**THE RECORDS**.
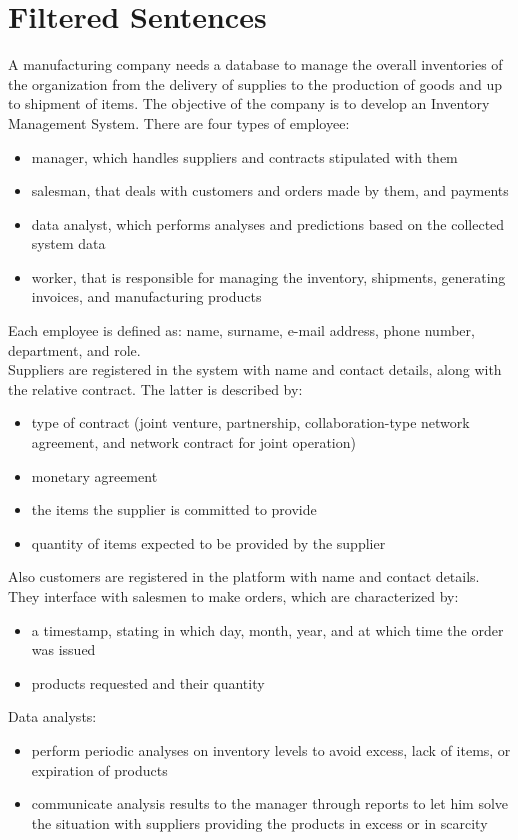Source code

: \section{Filtered Sentences}

A manufacturing company needs a database to manage the overall inventories of the organization from the delivery of supplies to the production of goods and up to shipment of items. The objective of the company is to develop an Inventory Management System.
There are four types of employee:
\begin{itemize}
	\item manager, which handles suppliers and contracts stipulated with them
	\item salesman, that deals with customers and orders made by them, and payments
	\item data analyst, which performs analyses and predictions based on the collected system data
	\item worker, that is responsible for managing the inventory, shipments, generating invoices, and manufacturing products
\end{itemize}
Each employee is defined as: name, surname, e-mail address, phone number, department, and role.\\
Suppliers are registered in the system with name and contact details, along with the relative contract. The latter is described by:
\begin{itemize}
	\item type of contract (joint venture, partnership, collaboration-type network agreement, and network contract for joint operation)
	\item monetary agreement
	\item the items the supplier is committed to provide
	\item quantity of items expected to be provided by the supplier
\end{itemize}
Also customers are registered in the platform with name and contact details. They interface with salesmen to make orders, which are characterized by:
\begin{itemize}
	\item a timestamp, stating in which day, month, year, and at which time the order was issued
	\item products requested and their quantity
\end{itemize}
Data analysts:
\begin{itemize}
	\item perform periodic analyses on inventory levels to avoid excess, lack of items, or expiration of products
	\item communicate analysis results to the manager through reports to let him solve the situation with suppliers providing the products in excess or in scarcity
\end{itemize}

**GOAL OF THE EXERCISE**.
The expected output is the full material above, word for word, without pictures.

**TASK OUTPUT**.
Source code

: \section{Filtered Sentences}

A manufacturing company needs a database to manage the overall inventories of the organization from the delivery of supplies to the production of goods and up to shipment of items. The objective of the company is to develop an Inventory Management System.
There are four types of employee:
\begin{itemize}
	\item manager, which handles suppliers and contracts stipulated with them
	\item salesman, that deals with customers and orders made by them, and payments
	\item data analyst, which performs analyses and predictions based on the collected system data
	\item worker, that is responsible for managing the inventory, shipments, generating invoices, and manufacturing products
\end{itemize}
Each employee is defined as: name, surname, e-mail address, phone number, department, and role.\\
Suppliers are registered in the system with name and contact details, along with the relative contract. The latter is described by:
\begin{itemize}
	\item type of contract (joint venture, partnership, collaboration-type network agreement, and network contract for joint operation)
	\item monetary agreement
	\item the items the supplier is committed to provide
	\item quantity of items expected to be provided by the supplier
\end{itemize}
Also customers are registered in the platform with name and contact details. They interface with salesmen to make orders, which are characterized by:
\begin{itemize}
	\item a timestamp, stating in which day, month, year, and at which time the order was issued
	\item products requested and their quantity
\end{itemize}
Data analysts:
\begin{itemize}
	\item perform periodic analyses on inventory levels to avoid excess, lack of items, or expiration of products
	\item communicate analysis results to the manager through reports to let him solve the situation with suppliers providing the products in excess or in scarcity
\end{itemize}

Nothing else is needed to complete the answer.